It might be morally right, in some circumstances, to pass off a false mathematical proof as a true one (e.g. in a situation where it is useful to obscure some mathematical facts related to engineering weapons of mass destruction). It's still a violation of the norms of mathematics, with good reason. And it would be very wrong to argue that the norms of mathematics should change to accommodate people making this (by assumption, morally right) choice.
To summarize: you're destroying the substrate. Stop it.
I think my actual concern with this line of argumentation is: if you have a norm of "If 'X' and 'X implies Y' then 'Y', EXCEPT when it's net bad to have concluded 'Y'", then the werewolves win.
The question of whether it's net bad to have concluded 'Y', is much, much more complicated than the question of whether, logically, 'Y' is true under these assumptions (of course, it is). There are many, many more opportunities for werewolves to gum up the works of this process, making the calculation come out wrong.
If we're having a discussion about X and Y, someone moves to propose 'Y' (because, as it has already been agreed, 'X' and 'X implies Y'), and then someone else says "no, we can't do that, that has negative consequences!", that second person is probably playing a werewolf strategy, gumming up the works of the epistemic substrate.
If we are going to have the exception to the norm at all, then there has to be a pretty high standard of evidence to prove that adding 'Y' to the discourse, in fact, has bad consequences. And, to get the right answer, that discussion itself is going to have to be up to high epistemic standards. To be trustworthy, it's going to have to make logical infere
...If we are going to have the exception to the norm at all, then there has to be a pretty high standard of evidence to prove that adding 'Y' to the discourse, in fact, has bad consequences.
I want to note that LW definitely has exceptions to this norm, if only because of the boring, normal exceptions. (If we would get in trouble with law enforcement for hosting something you might put on LW, don't put it on LW.) We've had in the works (for quite some time) a post explaining our position on less boring cases more clearly, but it runs into difficulty with the sort of issues that you discuss here; generally these questions are answered in private in a way that connects to the judgment calls being made and the particulars of the case, as opposed to through transparent principles that can be clearly understood and predicted in advance (in part because, to extend the analogy, this empowers the werewolves as well).
What specifically do you mean by "werewolf" here & how do you think it relates to the way Jessica was using it?
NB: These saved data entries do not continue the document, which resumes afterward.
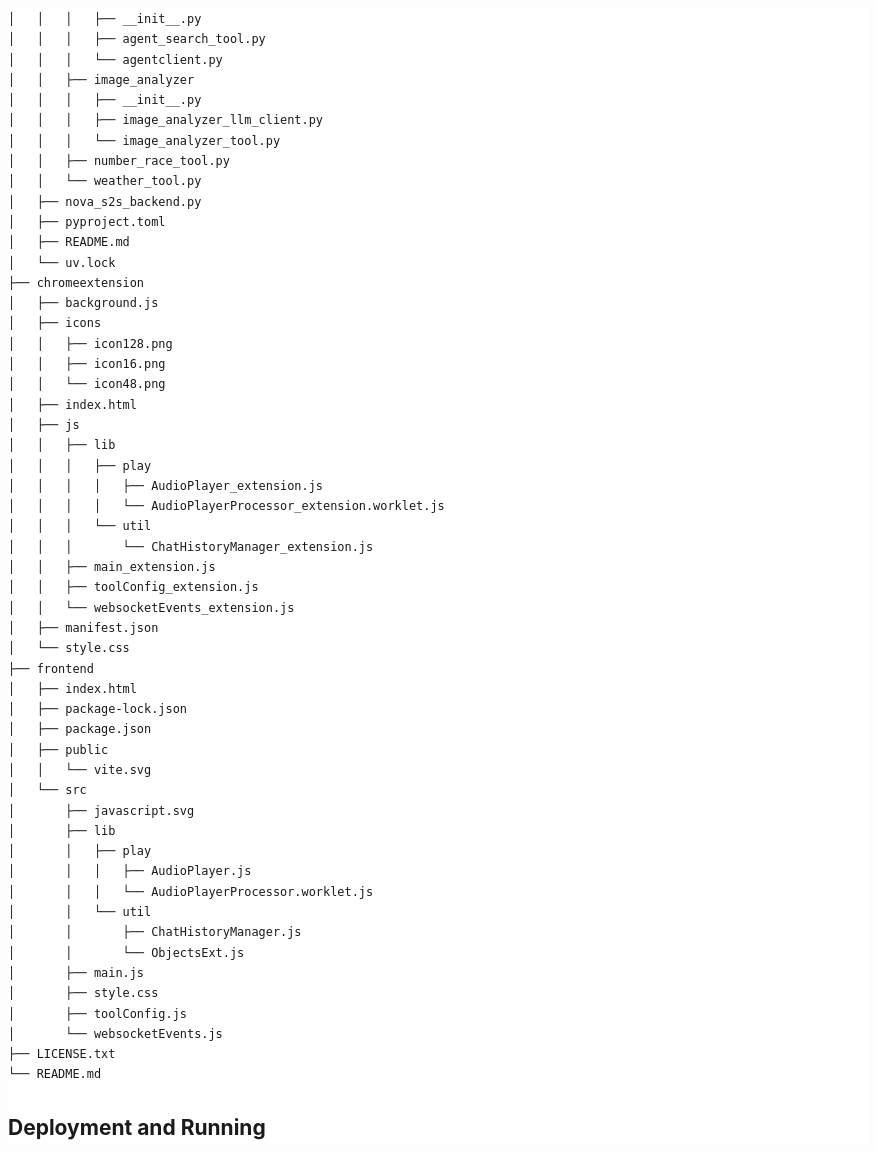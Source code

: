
 ```bash
│   │   │   ├── __init__.py
│   │   │   ├── agent_search_tool.py
│   │   │   └── agentclient.py
│   │   ├── image_analyzer
│   │   │   ├── __init__.py
│   │   │   ├── image_analyzer_llm_client.py
│   │   │   └── image_analyzer_tool.py
│   │   ├── number_race_tool.py
│   │   └── weather_tool.py
│   ├── nova_s2s_backend.py
│   ├── pyproject.toml
│   ├── README.md
│   └── uv.lock
├── chromeextension
│   ├── background.js
│   ├── icons
│   │   ├── icon128.png
│   │   ├── icon16.png
│   │   └── icon48.png
│   ├── index.html
│   ├── js
│   │   ├── lib
│   │   │   ├── play
│   │   │   │   ├── AudioPlayer_extension.js
│   │   │   │   └── AudioPlayerProcessor_extension.worklet.js
│   │   │   └── util
│   │   │       └── ChatHistoryManager_extension.js
│   │   ├── main_extension.js
│   │   ├── toolConfig_extension.js
│   │   └── websocketEvents_extension.js
│   ├── manifest.json
│   └── style.css
├── frontend
│   ├── index.html
│   ├── package-lock.json
│   ├── package.json
│   ├── public
│   │   └── vite.svg
│   └── src
│       ├── javascript.svg
│       ├── lib
│       │   ├── play
│       │   │   ├── AudioPlayer.js
│       │   │   └── AudioPlayerProcessor.worklet.js
│       │   └── util
│       │       ├── ChatHistoryManager.js
│       │       └── ObjectsExt.js
│       ├── main.js
│       ├── style.css
│       ├── toolConfig.js
│       └── websocketEvents.js
├── LICENSE.txt
└── README.md

```
## Deployment and Running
I'm worried that we're getting close to just redefining it as a generic term for "enemies of the community."
That's not what I meant. I meant specifically someone who is trying to prevent common knowledge from being created (and more generally, to gum up the works of "social decisionmaking based on correct information"), as in the Werewolf party game.
Worth noting: "werewolf" as a jargon term strikes me as something that is inevitably going to get collapsed into "generic bad actor" over time, if it gets used a lot. I'm assuming that you're thinking of it sort of as in the "preformal" stage, where it doesn't make sense to over-optimize the terminology. But if you're going to keep using it I think it'd make sense to come up with a term that's somewhat more robust against getting interpreted that way.
(random default suggestion: "obfuscator". Other options I came up with required multiple words to get the point across and ended up too convoluted. There might be a fun shorthand for a type of animal or mythological figure that is a) a predator or parasite, b) relies on making things cloudy. So far I could just come up with "squid" due to ink jets, but it didn't really have the right connotations)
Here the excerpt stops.